━━━ Provided records ━━━

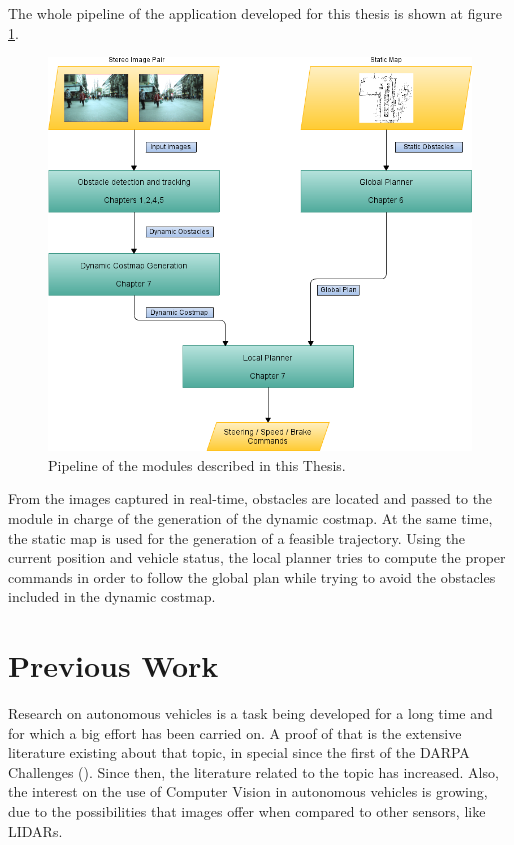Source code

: The whole pipeline of the application developed for this thesis is shown at figure \ref{fig:cp00_pipeline}. 
 
\begin{figure}[thb]
  \centering
  \includegraphics{pipeline}
  \caption{Pipeline of the modules described in this Thesis.}\label{fig:cp00_pipeline}
\end{figure}

From the images captured in real-time, obstacles are located and passed to the module in charge of the generation of the dynamic costmap. At the same time, the static map is used for the generation of a feasible trajectory. Using the current position and vehicle status, the local planner tries to compute the proper commands in order to follow the global plan while trying to avoid the obstacles included in the dynamic costmap.

\section{Previous Work}\label{ch:chapter00_02}

Research on autonomous vehicles is a task being developed for a long time and for which a big effort has been carried on. A proof of that is the extensive literature existing about that topic, in special since the first of the DARPA Challenges (\cite{Buehler2007, Buehler2009}). Since then, the literature related to the topic has increased. Also, the interest on the use of Computer Vision in autonomous vehicles is growing, due to the possibilities that images offer when compared to other sensors, like \acp{LIDAR}.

━━━

**Task goal:**
For this exercise, transcribe the entries verbatim and skip all pictures.

**Your response:**
Source code

: The whole pipeline of the application developed for this thesis is shown at figure \ref{fig:cp00_pipeline}. 
 
\begin{figure}[thb]
  \centering
  \includegraphics{pipeline}
  \caption{Pipeline of the modules described in this Thesis.}\label{fig:cp00_pipeline}
\end{figure}

From the images captured in real-time, obstacles are located and passed to the module in charge of the generation of the dynamic costmap. At the same time, the static map is used for the generation of a feasible trajectory. Using the current position and vehicle status, the local planner tries to compute the proper commands in order to follow the global plan while trying to avoid the obstacles included in the dynamic costmap.

\section{Previous Work}\label{ch:chapter00_02}

Research on autonomous vehicles is a task being developed for a long time and for which a big effort has been carried on. A proof of that is the extensive literature existing about that topic, in special since the first of the DARPA Challenges (\cite{Buehler2007, Buehler2009}). Since then, the literature related to the topic has increased. Also, the interest on the use of Computer Vision in autonomous vehicles is growing, due to the possibilities that images offer when compared to other sensors, like \acp{LIDAR}.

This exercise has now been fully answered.